This past year has certainly put the North Korean-Chinese relationship to the test and if the first three months are anything to go by, 2017 will see only an increase in tensions between the two authoritarian states.
The Six-Party-Talks broke down over the past few years, particularly since 2012. And despite outside pressure and sanctions, North Korea has by and large avoided mending fences. In February 2016 North Korea launched a long range missile in an attempt to place a satellite in space. However, the purported motivation is highly suspicious considering that if the only goal had been to place a satellite, they could have paid China to do so at a much lower cost. Instead, the satellite launch was in reality a missile test, and Washington, Tokyo, and Seoul reacted strongly. China stated at the time that it “regrets” North Korea’s actions but cautions “the relevant parties” to “refrain from taking actions that may further escalate tensions on the Korean peninsula”.
This test came one month after North Korea’s alleged hydrogen bomb test. Outside analysts find the claim that it was a hydrogen bomb, which is much stronger than a regular nuclear bomb, to be very doubtful. The success of the test was itself in doubt. However, by September North Korea had successfully tested a nuclear warhead. These latter tests faced a much harsher Chinese response. In the weeks before Donald Trump became president of the United States, he tweeted about North Korea’s nuclear future, saying “[i]t won’t happen”. Following the September test, China voted to pass a series of sanctions on North Korea. However, they stipulated that an exception must remain to allow for trade that is for the betterment of the North Korean people. With this caveat in hand, China continued to trade, although more covertly, with its neighbour.
However, 2017 is already showing a significant change in relations. China’s ball-and-chain has become heavier since the new year as North has now conducted its fifth nuclear test (February 23) and a missile launch (March 6). The missile launch went farther than previous practices and landed less than 300 kilometres from the Japanese coast into Japanese EEZ waters. Following the February test, which measured as a 5.5 earthquake and was the largest to date, China ceased all trade in coal. Coal had been the major product which China continued to sell to North Korea in the past, and the change in policy is significant.

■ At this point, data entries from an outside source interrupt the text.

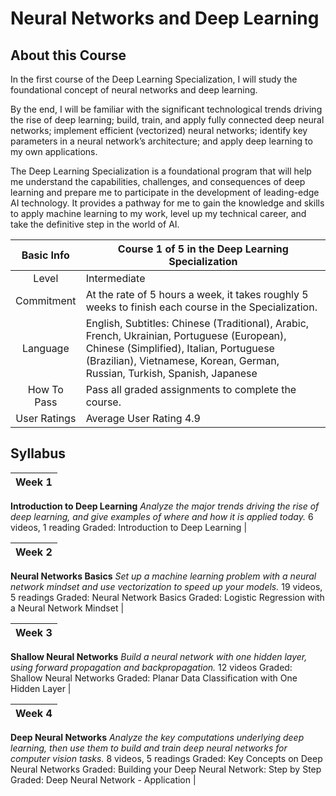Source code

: # Neural Networks and Deep Learning

## About this Course
In the first course of the Deep Learning Specialization, I will study the foundational concept of neural networks and deep learning.

By the end, I will be familiar with the significant technological trends driving the rise of deep learning; build, train, and apply fully connected deep neural networks; implement efficient (vectorized) neural networks; identify key parameters in a neural network’s architecture; and apply deep learning to my own applications.

The Deep Learning Specialization is a foundational program that will help me understand the capabilities, challenges, and consequences of deep learning and prepare me to participate in the development of leading-edge AI technology. It provides a pathway for me to gain the knowledge and skills to apply machine learning to my work, level up my technical career, and take the definitive step in the world of AI.

Basic Info | Course 1 of 5 in the Deep Learning Specialization |
|:---:|---|
Level | Intermediate |
Commitment | At the rate of 5 hours a week, it takes roughly 5 weeks to finish each course in the Specialization. |
Language | English, Subtitles: Chinese (Traditional), Arabic, French, Ukrainian, Portuguese (European), Chinese (Simplified), Italian, Portuguese (Brazilian), Vietnamese, Korean, German, Russian, Turkish, Spanish, Japanese |
How To Pass | Pass all graded assignments to complete the course. |
User Ratings | Average User Rating 4.9 |

## Syllabus

Week 1 |
| :---: |
**Introduction to Deep Learning**
*Analyze the major trends driving the rise of deep learning, and give examples of where and how it is applied today.*
6 videos, 1 reading
Graded: Introduction to Deep Learning |

Week 2 |
| :---: |
**Neural Networks Basics**
*Set up a machine learning problem with a neural network mindset and use vectorization to speed up your models.*
19 videos, 5 readings
Graded: Neural Network Basics
Graded: Logistic Regression with a Neural Network Mindset |

Week 3 |
| :---: |
**Shallow Neural Networks**
*Build a neural network with one hidden layer, using forward propagation and backpropagation.*
12 videos
Graded: Shallow Neural Networks
Graded: Planar Data Classification with One Hidden Layer |

Week 4 |
| :---: |
**Deep Neural Networks**
*Analyze the key computations underlying deep learning, then use them to build and train deep neural networks for computer vision tasks.*
8 videos, 5 readings
Graded: Key Concepts on Deep Neural Networks
Graded: Building your Deep Neural Network: Step by Step
Graded: Deep Neural Network - Application |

Outside of the realm of weapons testing, North Korea’s leader, Kim Jong-Un has further increased tensions between the two countries by first executing his uncle and then likely being the hand behind the assassination of his half-brother in Malaysia in February, 2017. The latter had been a relative political moderate and had resided predominantly in Macau under nominal Chinese protection. His assassination was a slap in the face to China. It is likely that Kim Jong-Un considered his brother, Kim Jong-Nam, a political threat. The Chinese could have potentially used his brother as a replacement for him, or as the stability mainstay in a plot to overthrow him. By removing his uncle and brother, Kim Jong-Un is eliminating other alternatives to the Kim regime that could provide a more stable peninsula for China. However, one must wonder how, if Kim Jong-Nam was such a critical player for the Chinese he would be allowed to travel so independently without security so that two young women could approach him and spray two different compounds into his eyes without a fight of any kind.
North Korea, of course, denies such allegations and contests that a chemical weapon, VX nerve gas was the poison used. They maintain that if it was a chemical weapons both of the young women would now be dead, but VX nerve gas is a binary composition that can be kept separately safely and only once combined will it have an effect.
Increased US presence and action in the peninsula is a disconcerting prospect for leadership in Beijing. Beijing has consistently opposed the THAAD missile system, and has historically levied more blame on the United States for the status of relations. However, North Korea’s growing nuclear weapons program is a cause of intense concern, for both the United states and China. Beyond the fact that it would mean the possession of weapons of mass destruction by a regime that is not known for its rational, safe foreign policy, North Korea which as always been poor might consider selling the individual war heads to third parties. Considering that China has recently made the ISIS threat list, this should be an additional cause of concern for Chinese leadership. China would certainly not want intervention in the peninsula by the United States. And if there were to be any joint action it would take a lot more trust between the United States and China than they currently possess.
North Korea is certainly testing the outside community and none more than China. Many of the missile and nuclear tests have coincidentally taken place on days China was hosting large conferences, such as the G-20 summit in Hangzhou. They are pushing the line on domestic politics, weaponry practice, and very importantly, their respect for China. In addition to the alleged, audacious assassination and the determined flouting of nuclear and missile restrictions, North Korea has also been aggravating the tension through propaganda and insults. In late 2016, the North Korean press accused China of being a “great power chauvinist”, and said that China now “dances to America’s tune”. The question remains whether Kim is spelling his own doom, and this the writing on the walls, or he is rather making a point that despite what he may do in the rest of his life, China can do very little about it.